Yet, though the system was comparatively moderate, the number of trials was still immense, because all the denunciations were received. The witnesses of the preparatory instruction were examined immediately, in order to discover some charge, which the prejudices of the age rendered serious. If out of an hundred trials which were begun ten had been concluded, the number of persons subjected to _penances_ would have been greater than under Ferdinand V.; but the tribunal was no longer the same. Almost all the trials were suspended before the decree of arrest was issued. The denounced was sometimes induced to repair to the tribunal on the pretext of business, and then informed of the charges against him; he replied to them, and returned home, after having promised to return a second time when summoned. Sometimes the proceedings were abridged, and the criminal was only condemned to a private penance, which might be performed without the knowledge of any person but the commissary of the tribunal.

Several trials which were commenced against persons of rank, were not proceeded in after the preliminary instruction; such were those of the Marquis de Roda, minister secretary of state, of grace and justice; of the Count de Aranda, president of the Council of Castile, and captain-general of New Castile, who was afterwards amba.s.sador to Paris, and lastly, prime-minister; of the Count de Florida Blanca, then fiscal of the Council of Castile for civil affairs, afterwards successor to the Marquis de Roda, and prime-minister; of the Count de Campomanes, fiscal for criminal affairs, and afterwards governor of the same council; of those of the Archbishops of Burgos and Saragossa, and of the Bishops of Tarazona, Albarracin, and Orihuela, who had composed the council extraordinary, in 1767, for the expulsion of the Jesuits. The trials of all these distinguished men had the same origin.

The Bishop of Cuenca, Don Isidro de Carbajal y Lancaster, highly respectable from his family, which was that of the Dukes of Abrantes, and from his dignity, his irreproachable conduct, and his charity to the poor, was less acquainted with the true principles of the canonic law than zealous for the maintenance of the ecclesiastical privileges.
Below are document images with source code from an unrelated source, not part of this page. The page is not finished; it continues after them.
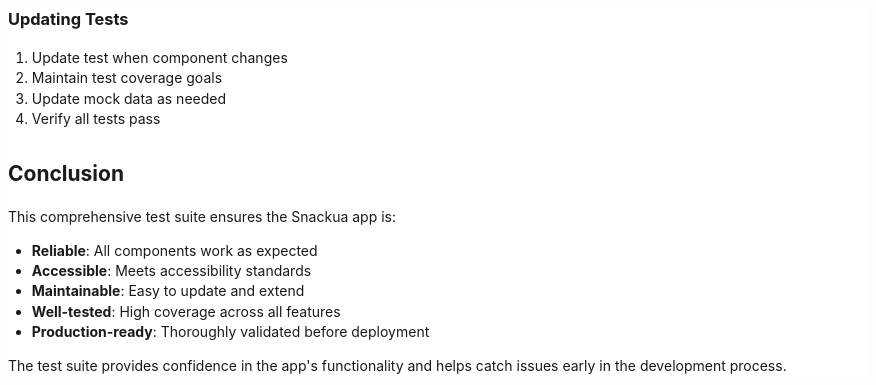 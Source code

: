 ### Updating Tests
1. Update test when component changes
2. Maintain test coverage goals
3. Update mock data as needed
4. Verify all tests pass

## Conclusion

This comprehensive test suite ensures the Snackua app is:
- **Reliable**: All components work as expected
- **Accessible**: Meets accessibility standards
- **Maintainable**: Easy to update and extend
- **Well-tested**: High coverage across all features
- **Production-ready**: Thoroughly validated before deployment

The test suite provides confidence in the app's functionality and helps catch issues early in the development process.
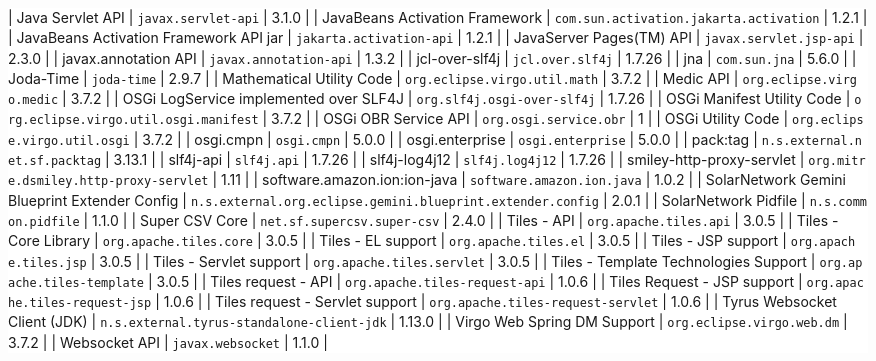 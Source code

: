 | Java Servlet API                              | `javax.servlet-api`                                         | 3.1.0    |
| JavaBeans Activation Framework                | `com.sun.activation.jakarta.activation`                     | 1.2.1    |
| JavaBeans Activation Framework API jar        | `jakarta.activation-api`                                    | 1.2.1    |
| JavaServer Pages(TM) API                      | `javax.servlet.jsp-api`                                     | 2.3.0    |
| javax.annotation API                          | `javax.annotation-api`                                      | 1.3.2    |
| jcl-over-slf4j                                | `jcl.over.slf4j`                                            | 1.7.26   |
| jna                                           | `com.sun.jna`                                               | 5.6.0    |
| Joda-Time                                     | `joda-time`                                                 | 2.9.7    |
| Mathematical Utility Code                     | `org.eclipse.virgo.util.math`                               | 3.7.2    |
| Medic API                                     | `org.eclipse.virgo.medic`                                   | 3.7.2    |
| OSGi LogService implemented over SLF4J        | `org.slf4j.osgi-over-slf4j`                                 | 1.7.26   |
| OSGi Manifest Utility Code                    | `org.eclipse.virgo.util.osgi.manifest`                      | 3.7.2    |
| OSGi OBR Service API                          | `org.osgi.service.obr`                                      | 1        |
| OSGi Utility Code                             | `org.eclipse.virgo.util.osgi`                               | 3.7.2    |
| osgi.cmpn                                     | `osgi.cmpn`                                                 | 5.0.0    |
| osgi.enterprise                               | `osgi.enterprise`                                           | 5.0.0    |
| pack:tag                                      | `n.s.external.net.sf.packtag`                               | 3.13.1   |
| slf4j-api                                     | `slf4j.api`                                                 | 1.7.26   |
| slf4j-log4j12                                 | `slf4j.log4j12`                                             | 1.7.26   |
| smiley-http-proxy-servlet                     | `org.mitre.dsmiley.http-proxy-servlet`                      | 1.11     |
| software.amazon.ion:ion-java                  | `software.amazon.ion.java`                                  | 1.0.2    |
| SolarNetwork Gemini Blueprint Extender Config | `n.s.external.org.eclipse.gemini.blueprint.extender.config` | 2.0.1    |
| SolarNetwork Pidfile                          | `n.s.common.pidfile`                                        | 1.1.0    |
| Super CSV Core                                | `net.sf.supercsv.super-csv`                                 | 2.4.0    |
| Tiles - API                                   | `org.apache.tiles.api`                                      | 3.0.5    |
| Tiles - Core Library                          | `org.apache.tiles.core`                                     | 3.0.5    |
| Tiles - EL support                            | `org.apache.tiles.el`                                       | 3.0.5    |
| Tiles - JSP support                           | `org.apache.tiles.jsp`                                      | 3.0.5    |
| Tiles - Servlet support                       | `org.apache.tiles.servlet`                                  | 3.0.5    |
| Tiles - Template Technologies Support         | `org.apache.tiles-template`                                 | 3.0.5    |
| Tiles request - API                           | `org.apache.tiles-request-api`                              | 1.0.6    |
| Tiles Request - JSP support                   | `org.apache.tiles-request-jsp`                              | 1.0.6    |
| Tiles request - Servlet support               | `org.apache.tiles-request-servlet`                          | 1.0.6    |
| Tyrus Websocket Client (JDK)                  | `n.s.external.tyrus-standalone-client-jdk`                  | 1.13.0   |
| Virgo Web Spring DM Support                   | `org.eclipse.virgo.web.dm`                                  | 3.7.2    |
| Websocket API                                 | `javax.websocket`                                           | 1.1.0    |
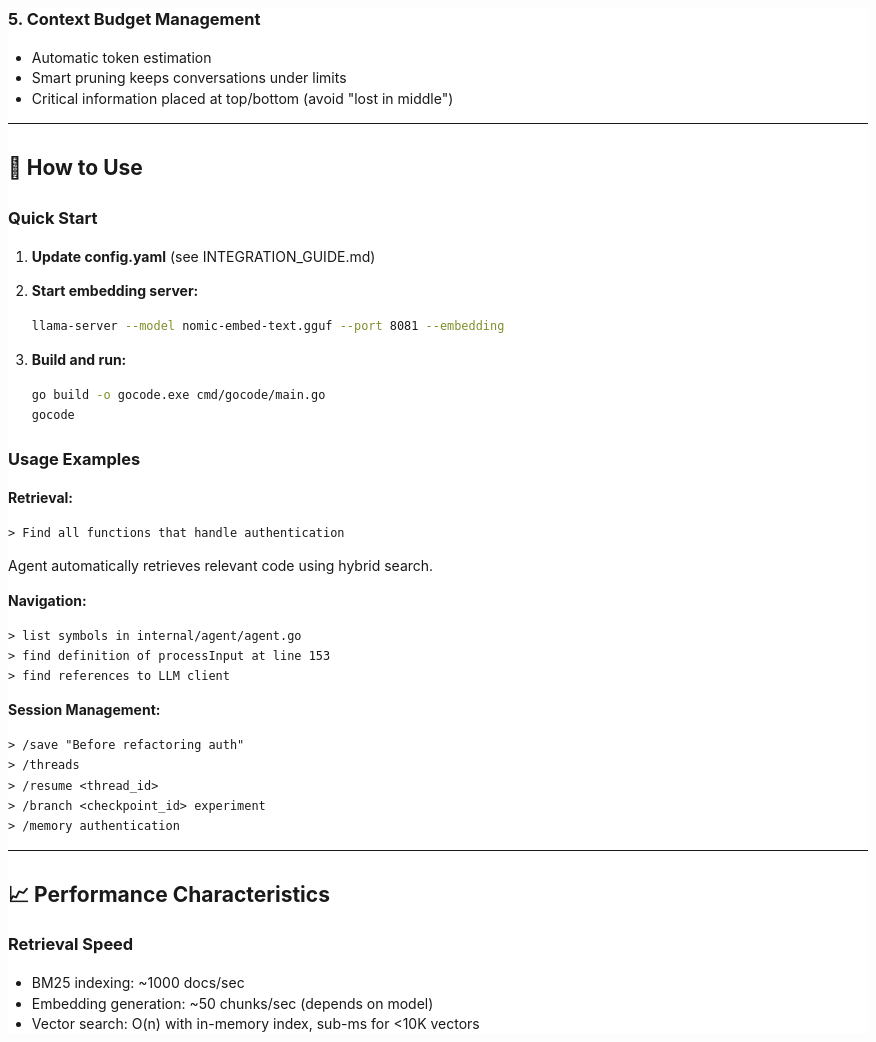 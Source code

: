 ### 5. Context Budget Management
- Automatic token estimation
- Smart pruning keeps conversations under limits
- Critical information placed at top/bottom (avoid "lost in middle")

---

## 🚀 How to Use

### Quick Start

1. **Update config.yaml** (see INTEGRATION_GUIDE.md)

2. **Start embedding server:**
   ```bash
   llama-server --model nomic-embed-text.gguf --port 8081 --embedding
   ```

3. **Build and run:**
   ```bash
   go build -o gocode.exe cmd/gocode/main.go
   gocode
   ```

### Usage Examples

**Retrieval:**
```
> Find all functions that handle authentication
```
Agent automatically retrieves relevant code using hybrid search.

**Navigation:**
```
> list symbols in internal/agent/agent.go
> find definition of processInput at line 153
> find references to LLM client
```

**Session Management:**
```
> /save "Before refactoring auth"
> /threads
> /resume <thread_id>
> /branch <checkpoint_id> experiment
> /memory authentication
```

---

## 📈 Performance Characteristics

### Retrieval Speed
- BM25 indexing: ~1000 docs/sec
- Embedding generation: ~50 chunks/sec (depends on model)
- Vector search: O(n) with in-memory index, sub-ms for <10K vectors
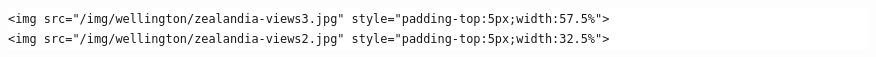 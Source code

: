     <img src="/img/wellington/zealandia-views3.jpg" style="padding-top:5px;width:57.5%">
    <img src="/img/wellington/zealandia-views2.jpg" style="padding-top:5px;width:32.5%"> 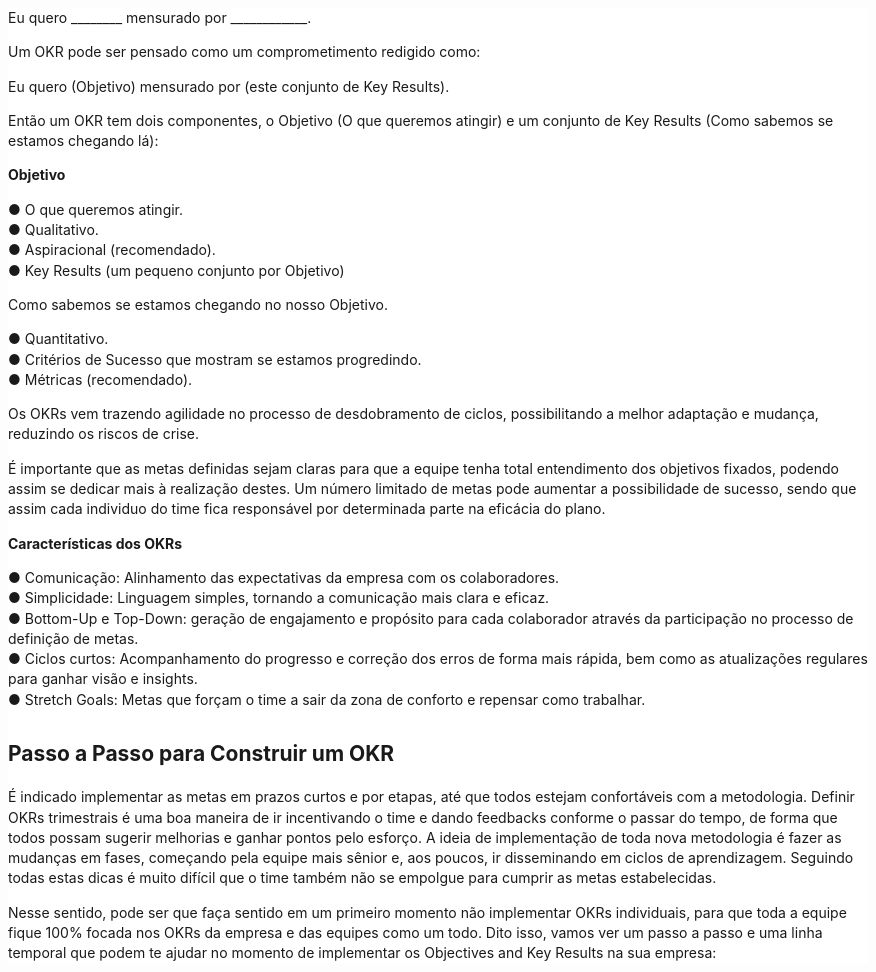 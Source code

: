 <p>Eu quero ________ mensurado por ____________.</p>

<p>Um OKR pode ser pensado como um comprometimento redigido como:</p>

<p>Eu quero (Objetivo) mensurado por (este conjunto de Key Results).</p>

<p>Então um OKR tem dois componentes, o Objetivo (O que queremos atingir) e um conjunto de Key Results (Como sabemos se estamos chegando lá):</p>

<p><strong>Objetivo</strong></p>

<p>● O que queremos atingir.<br>
● Qualitativo.<br>
● Aspiracional (recomendado).<br>
● Key Results (um pequeno conjunto por Objetivo)</p>

<p>Como sabemos se estamos chegando no nosso Objetivo.</p>

<p>● Quantitativo.<br>
● Critérios de Sucesso que mostram se estamos progredindo.<br>
● Métricas (recomendado).</p>

<p>Os OKRs vem trazendo agilidade no processo de desdobramento de ciclos, possibilitando a melhor adaptação e mudança, reduzindo os riscos de crise.</p>

<p>É importante que as metas definidas sejam claras para que a equipe tenha total entendimento dos objetivos fixados, podendo assim se dedicar mais à realização destes. Um número limitado de metas pode aumentar a possibilidade de sucesso, sendo que assim cada individuo do time fica responsável por determinada parte na eficácia do plano.</p>

<p><strong>Características dos OKRs</strong></p>

<p>● Comunicação: Alinhamento das expectativas da empresa com os colaboradores.<br>
● Simplicidade: Linguagem simples, tornando a comunicação mais clara e eficaz.<br>
● Bottom-Up e Top-Down: geração de engajamento e propósito para cada colaborador através da participação no processo de definição de metas.<br>
● Ciclos curtos: Acompanhamento do progresso e correção dos erros de forma mais rápida, bem como as atualizações regulares para ganhar visão e insights.<br>
● Stretch Goals: Metas que forçam o time a sair da zona de conforto e repensar como trabalhar.</p>

</div>

<h2>
<strong>Passo a Passo para Construir um OKR</strong>
</h2>

<div><p>É indicado implementar as metas em prazos curtos e por etapas, até que todos estejam confortáveis com a metodologia. Definir OKRs trimestrais é uma boa maneira de ir incentivando o time e dando feedbacks conforme o passar do tempo, de forma que todos possam sugerir melhorias e ganhar pontos pelo esforço. A ideia de implementação de toda nova metodologia é fazer as mudanças em fases, começando pela equipe mais sênior e, aos poucos, ir disseminando em ciclos de aprendizagem. Seguindo todas estas dicas é muito difícil que o time também não se empolgue para cumprir as metas estabelecidas.</p>

<p>Nesse sentido, pode ser que faça sentido em um primeiro momento não implementar OKRs individuais, para que toda a equipe fique 100% focada nos OKRs da empresa e das equipes como um todo. Dito isso, vamos ver um passo a passo e uma linha temporal que podem te ajudar no momento de implementar os Objectives and Key Results na sua empresa:</p>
Influenced by this motive, he was so indiscreet as to represent to the king, that the _Church was persecuted in its rights, property and ministers_, and drew a picture of the reign of Charles III., which would have been more applicable to that of the Emperor Julian. The king commissioned the Council of Castile to examine if the complaint was just, and to propose measures to repair the injury, if any had taken place. The two fiscals of the council both made learned replies, in which the ignorance of the bishop, and the consequences of his imprudent zeal, were exposed. These answers, and the other papers belonging to the proceedings, were printed by the king's order, and though they were generally approved, some priests and monks, who regretted the inordinate power once possessed by the Church, denounced several propositions contained in them, as Lutheran, Calvinistic, or defended by other parties inimical to the Roman Church.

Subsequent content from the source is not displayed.